For many, AWS API Gateway is the default choice. It’s integrated into the console, it’s “standard,” and it’s AWS. But for a growing SaaS, that convenience is a mirage. To understand why we built Crate, you have to look at the four critical layers where AWS fails: Developer Experience (DX), Operational Predictability, Technical Resilience, and Economic Scalability.

I. The DX Gap: Velocity Templates vs. Modern Engineering

AWS uses Velocity Template Language (VTL) for request and response transformations. If you have ever tried to debug a nested JSON-to-XML mapping in a VTL template, you know the pain. It is a proprietary, non-type-safe language that exists in a vacuum. You cannot easily unit test it in your local Go or JS environment.
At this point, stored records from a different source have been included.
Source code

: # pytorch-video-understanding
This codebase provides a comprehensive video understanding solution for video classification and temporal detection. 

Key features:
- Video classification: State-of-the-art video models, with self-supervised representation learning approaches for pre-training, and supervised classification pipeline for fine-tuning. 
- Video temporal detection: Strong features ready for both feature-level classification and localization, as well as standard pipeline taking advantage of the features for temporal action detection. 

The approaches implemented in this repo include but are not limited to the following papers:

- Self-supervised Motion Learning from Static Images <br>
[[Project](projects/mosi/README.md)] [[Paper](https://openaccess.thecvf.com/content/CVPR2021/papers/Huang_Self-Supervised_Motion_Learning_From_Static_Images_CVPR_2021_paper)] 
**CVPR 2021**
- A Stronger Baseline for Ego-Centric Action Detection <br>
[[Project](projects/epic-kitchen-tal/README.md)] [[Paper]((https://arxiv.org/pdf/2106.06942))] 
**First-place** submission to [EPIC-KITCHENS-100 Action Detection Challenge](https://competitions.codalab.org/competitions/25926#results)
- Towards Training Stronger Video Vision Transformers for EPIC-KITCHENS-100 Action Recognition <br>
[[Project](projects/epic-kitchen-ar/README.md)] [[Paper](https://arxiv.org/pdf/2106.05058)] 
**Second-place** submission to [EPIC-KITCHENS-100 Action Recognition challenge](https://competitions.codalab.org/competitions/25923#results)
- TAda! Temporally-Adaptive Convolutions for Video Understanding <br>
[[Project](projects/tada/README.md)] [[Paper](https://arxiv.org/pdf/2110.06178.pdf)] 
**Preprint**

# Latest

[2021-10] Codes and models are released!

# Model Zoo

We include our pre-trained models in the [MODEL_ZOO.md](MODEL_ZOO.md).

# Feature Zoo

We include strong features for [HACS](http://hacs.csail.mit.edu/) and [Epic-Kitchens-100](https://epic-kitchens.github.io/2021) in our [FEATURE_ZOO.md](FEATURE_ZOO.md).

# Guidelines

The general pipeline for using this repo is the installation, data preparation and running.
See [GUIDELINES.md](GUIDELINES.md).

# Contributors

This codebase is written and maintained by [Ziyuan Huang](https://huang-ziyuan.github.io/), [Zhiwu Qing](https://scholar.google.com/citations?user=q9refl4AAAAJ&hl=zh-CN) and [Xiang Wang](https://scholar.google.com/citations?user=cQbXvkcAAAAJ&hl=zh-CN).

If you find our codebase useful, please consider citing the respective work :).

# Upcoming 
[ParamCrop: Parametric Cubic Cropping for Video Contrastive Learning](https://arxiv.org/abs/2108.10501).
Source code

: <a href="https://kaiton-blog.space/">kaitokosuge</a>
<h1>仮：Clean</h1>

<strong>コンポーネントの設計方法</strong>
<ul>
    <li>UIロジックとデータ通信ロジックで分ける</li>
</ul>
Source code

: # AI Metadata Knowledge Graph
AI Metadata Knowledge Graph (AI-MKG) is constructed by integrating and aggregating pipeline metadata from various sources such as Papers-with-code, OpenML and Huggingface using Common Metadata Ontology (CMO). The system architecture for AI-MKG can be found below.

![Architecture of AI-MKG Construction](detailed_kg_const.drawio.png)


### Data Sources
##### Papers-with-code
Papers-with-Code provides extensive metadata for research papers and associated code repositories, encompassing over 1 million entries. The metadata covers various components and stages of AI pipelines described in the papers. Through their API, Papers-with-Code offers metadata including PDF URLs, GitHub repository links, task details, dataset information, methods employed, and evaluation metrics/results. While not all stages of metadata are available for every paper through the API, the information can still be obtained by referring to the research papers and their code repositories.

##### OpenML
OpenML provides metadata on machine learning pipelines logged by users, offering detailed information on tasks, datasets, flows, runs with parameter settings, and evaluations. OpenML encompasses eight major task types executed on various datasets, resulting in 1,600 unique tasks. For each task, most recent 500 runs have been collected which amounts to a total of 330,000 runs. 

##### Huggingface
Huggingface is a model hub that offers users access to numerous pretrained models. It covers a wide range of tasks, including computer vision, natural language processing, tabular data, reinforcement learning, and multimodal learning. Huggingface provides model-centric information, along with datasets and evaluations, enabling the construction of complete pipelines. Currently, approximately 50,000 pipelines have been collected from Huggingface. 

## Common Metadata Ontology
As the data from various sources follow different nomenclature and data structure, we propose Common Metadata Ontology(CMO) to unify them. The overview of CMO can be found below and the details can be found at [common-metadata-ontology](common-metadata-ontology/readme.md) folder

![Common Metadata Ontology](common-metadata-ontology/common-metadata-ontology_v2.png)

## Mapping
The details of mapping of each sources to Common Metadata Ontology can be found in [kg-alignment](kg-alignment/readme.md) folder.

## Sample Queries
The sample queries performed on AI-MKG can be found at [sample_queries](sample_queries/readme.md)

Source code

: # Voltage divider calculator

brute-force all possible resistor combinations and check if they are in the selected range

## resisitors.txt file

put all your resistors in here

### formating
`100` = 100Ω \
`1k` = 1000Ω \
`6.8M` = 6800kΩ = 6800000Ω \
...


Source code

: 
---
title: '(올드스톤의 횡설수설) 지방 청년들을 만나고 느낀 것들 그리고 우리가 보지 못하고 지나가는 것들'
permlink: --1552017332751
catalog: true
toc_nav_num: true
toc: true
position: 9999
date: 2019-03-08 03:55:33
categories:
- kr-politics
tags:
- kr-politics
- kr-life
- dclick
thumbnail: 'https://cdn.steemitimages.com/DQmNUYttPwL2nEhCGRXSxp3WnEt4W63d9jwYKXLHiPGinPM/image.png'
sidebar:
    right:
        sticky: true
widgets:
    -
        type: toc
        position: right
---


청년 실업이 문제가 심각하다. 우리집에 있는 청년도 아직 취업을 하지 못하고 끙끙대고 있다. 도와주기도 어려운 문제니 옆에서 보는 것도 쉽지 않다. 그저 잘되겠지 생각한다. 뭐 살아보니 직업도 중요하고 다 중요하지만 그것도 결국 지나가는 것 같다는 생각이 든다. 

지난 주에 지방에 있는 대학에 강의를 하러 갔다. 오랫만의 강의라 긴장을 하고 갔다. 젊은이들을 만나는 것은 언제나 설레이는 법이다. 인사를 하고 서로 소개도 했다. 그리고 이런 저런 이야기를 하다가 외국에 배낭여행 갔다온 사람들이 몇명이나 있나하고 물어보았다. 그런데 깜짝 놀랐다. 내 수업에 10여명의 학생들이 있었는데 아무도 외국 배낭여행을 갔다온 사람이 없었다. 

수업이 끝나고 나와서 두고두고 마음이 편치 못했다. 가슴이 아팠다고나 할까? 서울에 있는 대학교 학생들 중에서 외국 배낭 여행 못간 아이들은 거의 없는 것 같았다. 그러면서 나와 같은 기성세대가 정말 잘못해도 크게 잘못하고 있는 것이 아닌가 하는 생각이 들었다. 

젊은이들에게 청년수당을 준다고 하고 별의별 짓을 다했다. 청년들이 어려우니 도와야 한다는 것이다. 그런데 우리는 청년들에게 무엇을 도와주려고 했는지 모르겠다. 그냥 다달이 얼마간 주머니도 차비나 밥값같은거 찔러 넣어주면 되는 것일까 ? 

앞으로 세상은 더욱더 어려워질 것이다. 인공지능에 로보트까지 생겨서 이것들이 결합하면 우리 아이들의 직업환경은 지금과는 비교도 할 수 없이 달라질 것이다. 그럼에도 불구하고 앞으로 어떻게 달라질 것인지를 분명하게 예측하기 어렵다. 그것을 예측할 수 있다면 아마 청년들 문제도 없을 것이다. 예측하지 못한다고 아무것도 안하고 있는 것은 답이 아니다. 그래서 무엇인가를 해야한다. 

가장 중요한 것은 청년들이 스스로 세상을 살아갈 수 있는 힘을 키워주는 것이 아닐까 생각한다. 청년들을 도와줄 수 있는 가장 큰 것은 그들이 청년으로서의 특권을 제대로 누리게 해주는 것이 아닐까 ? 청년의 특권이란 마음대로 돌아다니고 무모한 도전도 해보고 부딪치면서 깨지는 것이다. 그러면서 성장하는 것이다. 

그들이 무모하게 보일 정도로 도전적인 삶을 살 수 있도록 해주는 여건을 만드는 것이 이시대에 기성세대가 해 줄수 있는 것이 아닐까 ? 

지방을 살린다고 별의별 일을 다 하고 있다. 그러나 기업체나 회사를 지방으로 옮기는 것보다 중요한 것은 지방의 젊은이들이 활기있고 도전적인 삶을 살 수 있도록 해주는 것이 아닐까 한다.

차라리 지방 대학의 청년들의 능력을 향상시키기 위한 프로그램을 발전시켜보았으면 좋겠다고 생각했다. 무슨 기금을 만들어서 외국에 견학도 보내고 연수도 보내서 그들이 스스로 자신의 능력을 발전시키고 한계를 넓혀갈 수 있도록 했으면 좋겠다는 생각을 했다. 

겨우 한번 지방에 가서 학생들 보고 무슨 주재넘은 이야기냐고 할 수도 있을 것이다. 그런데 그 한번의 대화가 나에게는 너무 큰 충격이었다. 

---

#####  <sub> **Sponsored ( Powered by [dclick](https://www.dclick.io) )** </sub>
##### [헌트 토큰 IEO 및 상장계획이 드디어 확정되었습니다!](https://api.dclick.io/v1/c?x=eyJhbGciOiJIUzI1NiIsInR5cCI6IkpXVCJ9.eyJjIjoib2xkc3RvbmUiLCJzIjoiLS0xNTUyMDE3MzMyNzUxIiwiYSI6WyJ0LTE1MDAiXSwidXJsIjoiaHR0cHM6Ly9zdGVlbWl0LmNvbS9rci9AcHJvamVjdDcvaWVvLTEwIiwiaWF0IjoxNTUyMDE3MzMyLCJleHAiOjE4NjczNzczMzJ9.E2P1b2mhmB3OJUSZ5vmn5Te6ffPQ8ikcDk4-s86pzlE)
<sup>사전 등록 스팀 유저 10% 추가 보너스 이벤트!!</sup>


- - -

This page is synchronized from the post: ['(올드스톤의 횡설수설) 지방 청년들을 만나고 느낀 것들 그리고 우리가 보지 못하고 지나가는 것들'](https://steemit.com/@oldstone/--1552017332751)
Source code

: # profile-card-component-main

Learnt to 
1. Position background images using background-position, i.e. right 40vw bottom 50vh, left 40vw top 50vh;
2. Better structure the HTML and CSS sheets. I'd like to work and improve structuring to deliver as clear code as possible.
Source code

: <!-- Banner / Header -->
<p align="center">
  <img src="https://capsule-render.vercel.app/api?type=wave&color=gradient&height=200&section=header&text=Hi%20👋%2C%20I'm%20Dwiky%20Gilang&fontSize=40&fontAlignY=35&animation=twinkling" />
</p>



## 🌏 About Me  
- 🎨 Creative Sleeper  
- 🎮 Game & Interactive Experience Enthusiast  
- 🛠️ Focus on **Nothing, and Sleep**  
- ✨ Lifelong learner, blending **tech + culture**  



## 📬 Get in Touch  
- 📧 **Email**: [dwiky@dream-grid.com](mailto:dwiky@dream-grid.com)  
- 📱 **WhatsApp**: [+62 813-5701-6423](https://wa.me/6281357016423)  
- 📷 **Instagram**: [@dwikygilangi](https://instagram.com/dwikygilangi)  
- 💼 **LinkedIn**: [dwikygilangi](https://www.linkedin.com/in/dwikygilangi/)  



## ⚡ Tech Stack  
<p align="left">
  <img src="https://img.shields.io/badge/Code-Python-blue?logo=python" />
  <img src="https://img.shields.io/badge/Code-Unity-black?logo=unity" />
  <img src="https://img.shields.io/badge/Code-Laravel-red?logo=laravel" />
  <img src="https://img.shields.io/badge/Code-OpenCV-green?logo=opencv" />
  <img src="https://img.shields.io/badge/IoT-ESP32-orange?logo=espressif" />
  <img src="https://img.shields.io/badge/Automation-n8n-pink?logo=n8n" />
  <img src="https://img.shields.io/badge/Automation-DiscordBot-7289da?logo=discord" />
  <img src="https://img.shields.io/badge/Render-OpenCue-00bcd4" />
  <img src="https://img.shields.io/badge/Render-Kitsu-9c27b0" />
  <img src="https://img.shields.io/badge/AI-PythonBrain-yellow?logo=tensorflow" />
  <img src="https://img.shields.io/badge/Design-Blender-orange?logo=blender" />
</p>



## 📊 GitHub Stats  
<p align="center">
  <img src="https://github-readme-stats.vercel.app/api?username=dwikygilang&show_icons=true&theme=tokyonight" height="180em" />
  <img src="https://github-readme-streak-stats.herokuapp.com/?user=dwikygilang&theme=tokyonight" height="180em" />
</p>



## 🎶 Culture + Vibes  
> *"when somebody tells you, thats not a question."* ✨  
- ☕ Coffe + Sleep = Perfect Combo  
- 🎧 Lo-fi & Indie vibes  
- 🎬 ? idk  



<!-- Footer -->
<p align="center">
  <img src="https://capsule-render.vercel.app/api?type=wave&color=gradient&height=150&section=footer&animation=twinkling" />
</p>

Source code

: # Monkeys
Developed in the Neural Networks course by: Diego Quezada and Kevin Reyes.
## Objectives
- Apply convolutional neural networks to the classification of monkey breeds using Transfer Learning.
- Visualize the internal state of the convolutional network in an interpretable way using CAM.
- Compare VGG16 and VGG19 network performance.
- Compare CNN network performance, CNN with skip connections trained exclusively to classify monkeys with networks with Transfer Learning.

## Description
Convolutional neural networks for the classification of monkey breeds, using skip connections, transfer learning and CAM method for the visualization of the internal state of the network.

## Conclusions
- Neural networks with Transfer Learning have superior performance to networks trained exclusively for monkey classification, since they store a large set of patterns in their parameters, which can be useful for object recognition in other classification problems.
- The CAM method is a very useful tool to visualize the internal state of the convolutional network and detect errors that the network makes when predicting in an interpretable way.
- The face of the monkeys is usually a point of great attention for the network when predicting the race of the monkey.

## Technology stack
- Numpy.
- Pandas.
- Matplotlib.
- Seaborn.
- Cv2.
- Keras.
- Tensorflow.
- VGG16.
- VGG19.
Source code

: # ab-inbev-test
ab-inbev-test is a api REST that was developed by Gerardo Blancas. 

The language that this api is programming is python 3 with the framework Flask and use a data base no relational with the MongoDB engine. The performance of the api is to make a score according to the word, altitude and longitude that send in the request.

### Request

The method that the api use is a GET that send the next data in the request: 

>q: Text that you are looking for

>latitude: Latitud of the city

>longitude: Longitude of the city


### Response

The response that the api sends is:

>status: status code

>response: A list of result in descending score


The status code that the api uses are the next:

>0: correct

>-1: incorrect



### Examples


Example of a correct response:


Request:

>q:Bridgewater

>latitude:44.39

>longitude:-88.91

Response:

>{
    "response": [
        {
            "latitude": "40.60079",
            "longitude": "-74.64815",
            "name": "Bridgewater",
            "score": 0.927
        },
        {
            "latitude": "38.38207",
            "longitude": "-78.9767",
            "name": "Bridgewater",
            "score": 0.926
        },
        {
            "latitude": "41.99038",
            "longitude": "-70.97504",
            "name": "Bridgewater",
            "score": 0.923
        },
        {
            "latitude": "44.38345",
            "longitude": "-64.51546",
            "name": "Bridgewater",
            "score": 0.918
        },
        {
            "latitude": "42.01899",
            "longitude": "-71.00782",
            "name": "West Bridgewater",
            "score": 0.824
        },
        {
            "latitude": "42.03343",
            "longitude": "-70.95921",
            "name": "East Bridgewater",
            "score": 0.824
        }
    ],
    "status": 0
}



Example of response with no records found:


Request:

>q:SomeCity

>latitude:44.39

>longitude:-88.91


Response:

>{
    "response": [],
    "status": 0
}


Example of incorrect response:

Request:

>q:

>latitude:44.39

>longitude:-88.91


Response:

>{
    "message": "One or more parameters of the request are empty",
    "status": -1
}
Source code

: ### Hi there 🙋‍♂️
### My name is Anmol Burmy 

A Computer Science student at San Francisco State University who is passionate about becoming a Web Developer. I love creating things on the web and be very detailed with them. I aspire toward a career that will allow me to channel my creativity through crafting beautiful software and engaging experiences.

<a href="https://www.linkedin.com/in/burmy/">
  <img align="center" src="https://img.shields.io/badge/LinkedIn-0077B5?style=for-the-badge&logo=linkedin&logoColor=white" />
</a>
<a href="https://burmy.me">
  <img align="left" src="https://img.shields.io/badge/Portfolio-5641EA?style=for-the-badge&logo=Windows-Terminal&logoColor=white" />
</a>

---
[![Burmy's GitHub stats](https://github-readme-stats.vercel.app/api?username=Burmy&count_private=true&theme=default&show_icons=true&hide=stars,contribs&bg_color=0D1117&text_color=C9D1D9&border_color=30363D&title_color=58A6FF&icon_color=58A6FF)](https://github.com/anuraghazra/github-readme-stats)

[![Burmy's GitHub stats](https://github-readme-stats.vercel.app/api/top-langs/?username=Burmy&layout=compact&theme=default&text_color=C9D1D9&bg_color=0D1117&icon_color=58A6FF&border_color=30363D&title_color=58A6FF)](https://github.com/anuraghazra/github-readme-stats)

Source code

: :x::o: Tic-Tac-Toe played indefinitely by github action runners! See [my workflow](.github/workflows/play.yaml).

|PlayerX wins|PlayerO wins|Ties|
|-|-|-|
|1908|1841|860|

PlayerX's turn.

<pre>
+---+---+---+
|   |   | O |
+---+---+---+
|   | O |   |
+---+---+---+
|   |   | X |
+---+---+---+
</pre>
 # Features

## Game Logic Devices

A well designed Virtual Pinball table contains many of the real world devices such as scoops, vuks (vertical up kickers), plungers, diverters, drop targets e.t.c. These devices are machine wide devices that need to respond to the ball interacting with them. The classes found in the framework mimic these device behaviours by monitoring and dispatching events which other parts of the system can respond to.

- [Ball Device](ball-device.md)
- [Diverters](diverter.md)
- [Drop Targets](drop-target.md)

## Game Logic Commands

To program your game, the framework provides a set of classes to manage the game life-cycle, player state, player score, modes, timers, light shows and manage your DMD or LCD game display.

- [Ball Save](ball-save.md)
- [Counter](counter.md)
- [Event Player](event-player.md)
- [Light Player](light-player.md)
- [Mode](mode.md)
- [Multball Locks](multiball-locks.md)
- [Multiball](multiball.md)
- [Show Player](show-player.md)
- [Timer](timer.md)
The Crate Approach: Declarative JSONata

We replaced the brittle nature of VTL with JSONata. Because JSONata is a declarative query and transformation language, it is inherently safer and more readable. In Crate, we implemented this using a native Go engine that treats transformations as Stateless Functions.

// Theory: The Crate Transformation Budget
// This ensures that even the most complex deep-object mapping 
// remains within our latency budget.
func transform(ctx context.Context, input []byte, expr string) ([]byte, error) {
    // We enforce a strict 5ms deadline for transformations to ensure 
    // we never block the event loop or degrade throughput.
    ctx, cancel := context.WithTimeout(ctx, 5*time.Millisecond)
    defer cancel()

    // By using Go's context, we can cancel the JSONata execution 
    // the moment it exceeds the budget, protecting node health.
    return jsonata.Execute(ctx, input, expr)
}

By wrapping these in a Go context with a strict 5ms execution deadline, we ensure that a complex transformation never blocks the event loop. This provides a deterministic “transformation budget” that AWS’s shared mapping engine simply cannot guarantee.

II. The Operational Gap: Shared Jitter vs. Bare Metal Isolation

AWS API Gateway is a multi-tenant service. Your requests are handled by a shared fleet of proxies. When a “noisy neighbor” on that same fleet spikes their traffic, you feel it in your p99 latencies.

The Crate Approach: atomic.Value on Bare Metal

We host our Business Tier on Dedicated Bare Metal at Colocrossing. By removing the hypervisor layer entirely, we eliminate the “Micro-Jitter” associated with virtualized cloud environments.

To achieve zero-downtime updates, we avoid the heavy “Nginx reload” pattern. Instead, we use atomic.Value to hot-swap our routing table in memory.

// Theory: Zero-Downtime Configuration Swapping
type Gateway struct {
    // Routes stores our *RouteMap. Using atomic.Value allows 
    // for Lock-Free reads, which is critical at 100k req/s.
    Routes atomic.Value 
}

func (g *Gateway) UpdateConfig(newMap *RouteMap) {
    // Atomic pointer swap ensures that current requests continue 
    // using the old map while new requests immediately use the new one.
    // This avoids the common 'stop-the-world' latency spikes seen in 
    // mutex-based or file-based reloads.
    g.Routes.Store(newMap)
}

This approach leverages CPU cache coherency better than a Mutex ever could. In a high-concurrency gateway, a sync.RWMutex can cause cache-line contention between cores. By using an atomic pointer swap, we ensure that the “Read” path is as close to hardware-speed as Go allows.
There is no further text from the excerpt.